Perhaps no other playwright is responsible for American drama becoming respected by the rest of the theatre world than Eugene O’Neill. O’Neill, who was the son of actor James O’Neill, is credited with having advanced dramatic literature in the U.S. to a point where our theatre and playwrights were finally seen as reaching an age of maturity. Like any artist, O’Neill was a product of his times and like any great artist, he took full advantage of the opportunity the theatre and the times afforded him.
Clumsy at First
It is no secret that young O’Neill’s plays were often clumsy contrivances that offered insights into human passions, frailties, and disappointments. Although prior to his death, the playwright destroyed most of his early work (he had intended to destroy it all), some of it survived. Published after his death under the title Ten “Lost” Plays, these short works offer insight into a developing talent. None are very good but they are all interesting as they show a young poet striving to create great drama.
In 1914, he studied dramatic technique under George Pierce Baker at Harvard University. He spent one-year studying playwriting in Baker’s class but never completed the course. In 1916, his first play, Bound East for Cardiff, was premiered by the Provincetown Players and just four years after that O’Neill would see his first successful Broadway on the boards, Beyond the Horizon (1920). Also in 1920 his first major hit, The Emperor Jones, would premiere.
The Pulitzer Prize
Beyond the Horizon won O’Neill his first of what would be four Pulitzer Prizes for Drama. He would win two more in the 1920s, one for Anna Christie (1924) and another for Strange Interlude (1928). The early 1930s saw what would be the last of his dramatic output for some time as Mourning Becomes Electra and Ah, Wilderness! both premiered in 1931.
The Nobel Prize
Although it was said that he was still writing, for more than a decade nothing new of O’Neill’s was produced on the stage. In 1936, he won the Nobel Prize for Literature. He is still the only American playwright to ever win the prestigious award. Was Eugene O’Neill’s career over at the age of 48? Many thought that it was.
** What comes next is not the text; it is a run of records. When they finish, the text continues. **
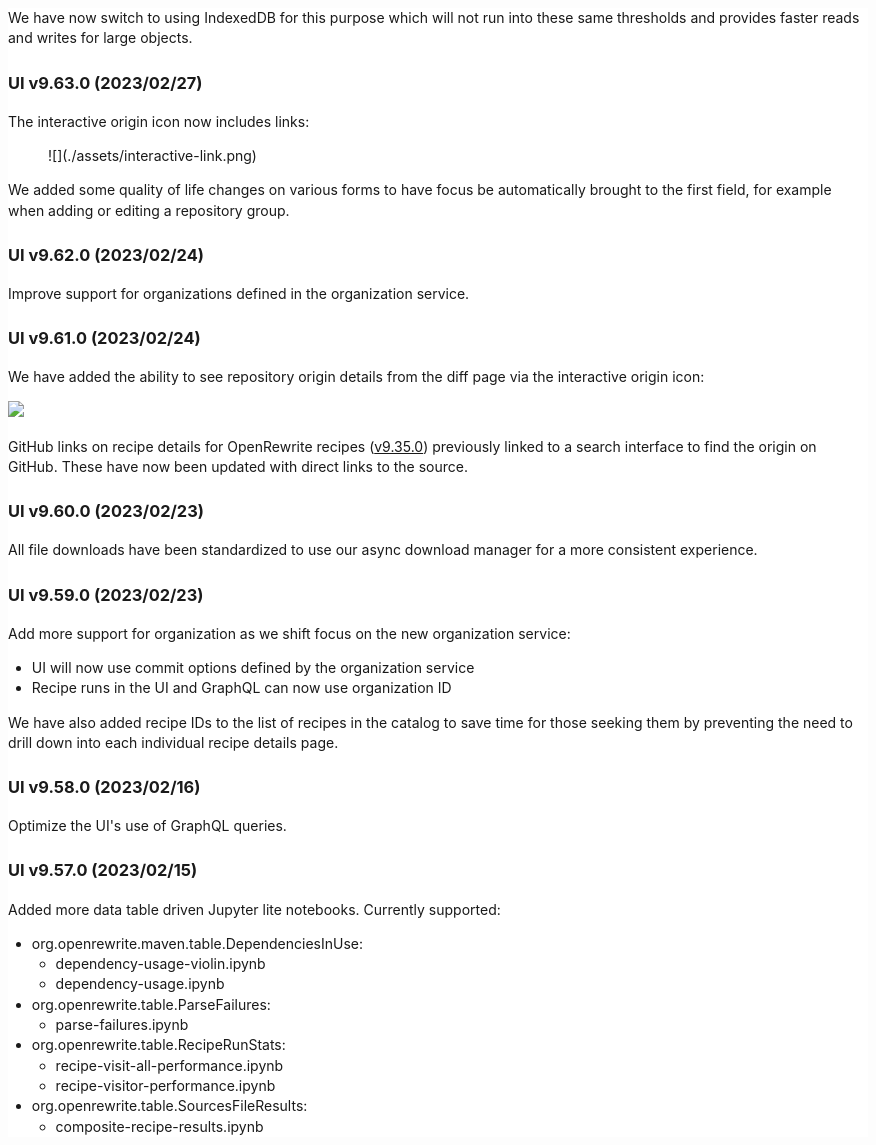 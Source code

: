We have now switch to using IndexedDB for this purpose which will not run into these same thresholds and provides faster reads and writes for large objects.

### UI v9.63.0 (2023/02/27)

The interactive origin icon now includes links:

<figure>
  ![](./assets/interactive-link.png)
  <figcaption></figcaption>
</figure>

We added some quality of life changes on various forms to have focus be automatically brought to the first field, for example when adding or editing a repository group.

### UI v9.62.0 (2023/02/24)

Improve support for organizations defined in the organization service.

### UI v9.61.0 (2023/02/24)

We have added the ability to see repository origin details from the diff page via the interactive origin icon:

![](./assets/icon.png)

GitHub links on recipe details for OpenRewrite recipes ([v9.35.0](#recipe-source-links)) previously linked to a search interface to find the origin on GitHub. These have now been updated with direct links to the source.

### UI v9.60.0 (2023/02/23)

All file downloads have been standardized to use our async download manager for a more consistent experience.

### UI v9.59.0 (2023/02/23)

Add more support for organization as we shift focus on the new organization service:

* UI will now use commit options defined by the organization service
* Recipe runs in the UI and GraphQL can now use organization ID

We have also added recipe IDs to the list of recipes in the catalog to save time for those seeking them by preventing the need to drill down into each individual recipe details page.

### UI v9.58.0 (2023/02/16)

Optimize the UI's use of GraphQL queries.

### UI v9.57.0 (2023/02/15)

Added more data table driven Jupyter lite notebooks. Currently supported:

* org.openrewrite.maven.table.DependenciesInUse:
  * dependency-usage-violin.ipynb
  * dependency-usage.ipynb
* org.openrewrite.table.ParseFailures:
  * parse-failures.ipynb
* org.openrewrite.table.RecipeRunStats:
  * recipe-visit-all-performance.ipynb
  * recipe-visitor-performance.ipynb
* org.openrewrite.table.SourcesFileResults:
  * composite-recipe-results.ipynb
But they were mistaken.
In 1946, O’Neill’s masterful drama The Iceman Cometh was first produced and after that subsequent plays premiered on Broadway stages, including A Moon for the Misbegotten (1947). In it’s premiere production A Moon for the Misbegotten was a failure but in 1973 it would be remounted with Jason Robards, Colleen Dewhurst and Ed Flanders. The production, which was directed by Jose Quintero, was a major success and O’Neill’s failed drama was seen in a new light.
In his last ten years, O’Neill, who was trying to deal with Parkinson-like tremors, found it impossible to write. In 1953, he passed away at the age of 65 in Boston, MA. In 1956, his widow, Carlotta, allowed his family tragedy Long Day’s Journey into Night to be published despite the fact that he husband did not want it made public until 25 years after his death. In 1957, the tragedy received its first Broadway production and O’Neill was awarded his fourth Pulitzer Prize.
Eugene O’Neill created plays in which his characters were driven by deep desires and passions and extreme inner turmoil. He experimented stylistically, using realism, expressionism, symbolism, mask technique, choral speaking and other innovations in his plays. His characters often unleash a backlash of darkly defined sorrow, tortured self-hatred, and deeply embedded denial that creates an overwhelming flood of mixed emotions on stage. Audiences are transfixed by the honesty of his characters, their drive towards self-destruction, and their attempts to find redemption.
O’Neill wrote one successful comedy, Ah, Wilderness!. This is a charming play about a young Eugene O’Neill, the dreamer, romantic, and unsettled spirit. It is a touching and beautiful memory of his youth and unlike any of his other work.
O’Neill’s work is still able to hold audiences transfixed. Since his death major revivals of The Iceman Cometh, Long Day’s Journey into Night, and A Moon for the Misbegotten have provided Broadway audiences with the opportunity to see masterful performances of the plays by America’s greatest dramatist.